I’m having an ‘I’m a really rubbish parent’ kinda day today. We’ve had a couple of mega tantrums from an overly tired four year old who has decided that sleep is for the weak and she certainly ain’t weak. I’m scrolling through photos of my beautiful girl as a tiny tot and its filling me with all the feels. Wouldn’t it be amazing if we could go back in time and spend just a single day with them as they were then, just one day to soak up their babyness and cuddle them tight and really appreciate them in all their miniature glory, instead of battling with the most determined and strong willed child that ever lived? I remember reading a quote somewhere (on the internet, probs) saying that the very parts of a child’s personality that drive you insanely crazy will be the exact things that drive your babies far in life – I don’t doubt that for a moment.

I feel like sometimes I’m the mum I never wanted to be; the mum that constantly shouts. Each morning I wake up and have a quick word with myself, reminding me that today I must be more mindful, don’t shout, don’t stress out, just chill. But before I know it, it’s pre-8am and I’m raising my voice because Nora has been storing a mouthful of porridge in her cheek for the past 8 minutes. JUST CHEW THE FOOD, NORA. Of course, then comes the crazy parent guilt.

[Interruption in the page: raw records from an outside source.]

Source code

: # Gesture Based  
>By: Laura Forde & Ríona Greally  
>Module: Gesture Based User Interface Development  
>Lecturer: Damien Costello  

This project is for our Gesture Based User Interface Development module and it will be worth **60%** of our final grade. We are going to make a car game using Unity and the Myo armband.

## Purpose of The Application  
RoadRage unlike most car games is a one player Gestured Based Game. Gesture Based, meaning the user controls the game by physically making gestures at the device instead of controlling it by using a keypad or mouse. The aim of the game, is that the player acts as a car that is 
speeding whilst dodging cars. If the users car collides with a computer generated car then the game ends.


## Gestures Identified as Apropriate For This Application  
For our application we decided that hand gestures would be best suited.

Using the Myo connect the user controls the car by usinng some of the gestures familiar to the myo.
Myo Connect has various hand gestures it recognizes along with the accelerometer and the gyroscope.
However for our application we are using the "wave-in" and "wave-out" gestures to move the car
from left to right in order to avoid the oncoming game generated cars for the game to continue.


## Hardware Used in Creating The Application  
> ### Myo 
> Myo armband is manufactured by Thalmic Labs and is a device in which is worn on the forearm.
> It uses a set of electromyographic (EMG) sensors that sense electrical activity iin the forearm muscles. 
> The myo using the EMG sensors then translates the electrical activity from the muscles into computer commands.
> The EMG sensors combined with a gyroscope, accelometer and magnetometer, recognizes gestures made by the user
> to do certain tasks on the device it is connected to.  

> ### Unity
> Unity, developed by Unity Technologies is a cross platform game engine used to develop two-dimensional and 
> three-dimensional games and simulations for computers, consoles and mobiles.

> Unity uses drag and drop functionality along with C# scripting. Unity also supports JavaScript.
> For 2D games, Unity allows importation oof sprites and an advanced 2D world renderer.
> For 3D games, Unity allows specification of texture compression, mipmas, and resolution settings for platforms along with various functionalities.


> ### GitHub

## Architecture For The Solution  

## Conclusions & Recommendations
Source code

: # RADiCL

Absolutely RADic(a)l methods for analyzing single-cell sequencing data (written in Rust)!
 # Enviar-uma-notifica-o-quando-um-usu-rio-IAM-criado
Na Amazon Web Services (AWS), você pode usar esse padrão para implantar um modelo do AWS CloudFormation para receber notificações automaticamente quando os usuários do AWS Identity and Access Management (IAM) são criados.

I’m raising these tiny people and personally moulding them into the adults they’ll be in years to come and it totally frightens me. I just want to make sure I’m doing this parenting thing right and days like today make me feel like I’m probably not. Children grow up too quickly. Everyone tells you that before you have them, but you never quite realise it until you experience it for yourself. I must make a conscious effort to appreciate the moment and to take a step back and realise that eating a bowl of porridge in the most painfully slow way possible isn’t really worth shouting too much over, is it? As bloody exasperating as it may be. I guess our children learn by testing the boundaries. Maybe my boundaries are a little too strict and maybe my expectations are a little too high.

Anyway, I’m off to cuddle the aforementioned hormonal four year old now and hope that tomorrow we both wake up on the better side of the forever-shared bed.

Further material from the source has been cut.